Top of Data for this task

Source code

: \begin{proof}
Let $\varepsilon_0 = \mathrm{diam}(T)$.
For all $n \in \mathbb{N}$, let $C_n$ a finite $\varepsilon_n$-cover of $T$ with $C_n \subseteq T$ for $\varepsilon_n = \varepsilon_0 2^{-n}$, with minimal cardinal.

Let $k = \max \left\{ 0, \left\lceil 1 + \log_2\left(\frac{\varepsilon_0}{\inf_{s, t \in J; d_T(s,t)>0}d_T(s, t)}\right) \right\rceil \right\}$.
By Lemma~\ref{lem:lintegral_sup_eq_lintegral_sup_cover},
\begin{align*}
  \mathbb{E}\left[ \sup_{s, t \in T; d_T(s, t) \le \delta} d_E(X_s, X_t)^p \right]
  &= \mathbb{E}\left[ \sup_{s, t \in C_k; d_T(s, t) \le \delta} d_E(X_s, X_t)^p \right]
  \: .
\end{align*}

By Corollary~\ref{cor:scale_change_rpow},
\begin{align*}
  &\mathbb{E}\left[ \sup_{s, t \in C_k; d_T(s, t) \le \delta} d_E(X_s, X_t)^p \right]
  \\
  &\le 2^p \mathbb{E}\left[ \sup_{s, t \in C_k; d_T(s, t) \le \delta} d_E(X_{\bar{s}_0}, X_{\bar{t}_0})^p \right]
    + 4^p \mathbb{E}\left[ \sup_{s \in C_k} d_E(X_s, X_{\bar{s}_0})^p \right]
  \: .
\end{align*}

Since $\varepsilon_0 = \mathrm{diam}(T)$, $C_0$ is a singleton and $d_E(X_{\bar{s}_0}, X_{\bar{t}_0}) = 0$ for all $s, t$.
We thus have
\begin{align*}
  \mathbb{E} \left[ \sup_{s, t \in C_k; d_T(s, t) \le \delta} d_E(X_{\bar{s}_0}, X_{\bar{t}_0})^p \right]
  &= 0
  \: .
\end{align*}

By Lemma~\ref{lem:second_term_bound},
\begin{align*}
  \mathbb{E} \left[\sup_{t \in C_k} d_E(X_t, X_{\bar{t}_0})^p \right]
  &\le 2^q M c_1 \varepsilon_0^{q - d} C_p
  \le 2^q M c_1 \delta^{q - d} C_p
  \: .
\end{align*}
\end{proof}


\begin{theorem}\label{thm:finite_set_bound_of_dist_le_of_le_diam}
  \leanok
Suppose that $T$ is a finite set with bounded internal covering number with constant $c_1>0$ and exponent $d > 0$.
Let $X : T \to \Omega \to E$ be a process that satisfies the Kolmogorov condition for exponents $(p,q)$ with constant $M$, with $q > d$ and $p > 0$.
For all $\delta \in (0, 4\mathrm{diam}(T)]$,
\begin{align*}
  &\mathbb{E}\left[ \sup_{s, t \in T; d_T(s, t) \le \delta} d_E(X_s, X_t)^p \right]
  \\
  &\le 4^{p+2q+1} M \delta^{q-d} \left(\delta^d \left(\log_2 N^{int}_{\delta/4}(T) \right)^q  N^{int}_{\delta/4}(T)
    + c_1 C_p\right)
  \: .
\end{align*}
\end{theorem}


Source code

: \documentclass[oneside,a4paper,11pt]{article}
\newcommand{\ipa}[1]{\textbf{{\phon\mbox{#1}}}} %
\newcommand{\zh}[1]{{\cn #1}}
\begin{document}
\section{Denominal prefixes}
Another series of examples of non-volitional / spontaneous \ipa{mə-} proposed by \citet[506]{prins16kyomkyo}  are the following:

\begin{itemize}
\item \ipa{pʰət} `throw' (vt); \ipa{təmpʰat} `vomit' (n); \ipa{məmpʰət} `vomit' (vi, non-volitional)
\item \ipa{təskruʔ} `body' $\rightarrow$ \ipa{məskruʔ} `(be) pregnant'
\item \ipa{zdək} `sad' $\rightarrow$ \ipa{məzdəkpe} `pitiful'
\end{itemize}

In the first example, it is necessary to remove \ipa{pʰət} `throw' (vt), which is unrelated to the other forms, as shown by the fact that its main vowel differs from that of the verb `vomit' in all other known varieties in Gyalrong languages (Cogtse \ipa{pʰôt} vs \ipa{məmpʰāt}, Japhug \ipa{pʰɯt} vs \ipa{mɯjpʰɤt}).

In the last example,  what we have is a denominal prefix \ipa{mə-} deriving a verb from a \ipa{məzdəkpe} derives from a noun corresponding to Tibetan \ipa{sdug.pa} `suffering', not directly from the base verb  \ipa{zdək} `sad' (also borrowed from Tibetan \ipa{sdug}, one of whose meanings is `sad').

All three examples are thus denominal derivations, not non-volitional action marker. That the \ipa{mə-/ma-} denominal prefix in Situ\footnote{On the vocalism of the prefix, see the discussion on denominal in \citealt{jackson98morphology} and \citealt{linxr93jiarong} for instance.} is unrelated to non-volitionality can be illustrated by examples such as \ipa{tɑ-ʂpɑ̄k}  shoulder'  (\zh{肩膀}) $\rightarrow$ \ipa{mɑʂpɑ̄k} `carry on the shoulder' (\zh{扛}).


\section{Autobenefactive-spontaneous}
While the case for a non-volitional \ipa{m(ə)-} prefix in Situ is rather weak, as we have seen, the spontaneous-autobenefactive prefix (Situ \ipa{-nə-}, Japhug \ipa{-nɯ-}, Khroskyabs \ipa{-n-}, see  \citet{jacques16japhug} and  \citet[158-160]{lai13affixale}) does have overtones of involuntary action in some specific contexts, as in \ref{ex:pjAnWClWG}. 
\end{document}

Bottom of Data for this task

[Your task]
Filter the entries down to the lines containing "citet". Copy each of those lines.

[Exercise output]
Another series of examples of non-volitional / spontaneous \ipa{mə-} proposed by \citet[506]{prins16kyomkyo}  are the following:
While the case for a non-volitional \ipa{m(ə)-} prefix in Situ is rather weak, as we have seen, the spontaneous-autobenefactive prefix (Situ \ipa{-nə-}, Japhug \ipa{-nɯ-}, Khroskyabs \ipa{-n-}, see  \citet{jacques16japhug} and  \citet[158-160]{lai13affixale}) does have overtones of involuntary action in some specific contexts, as in \ref{ex:pjAnWClWG}. 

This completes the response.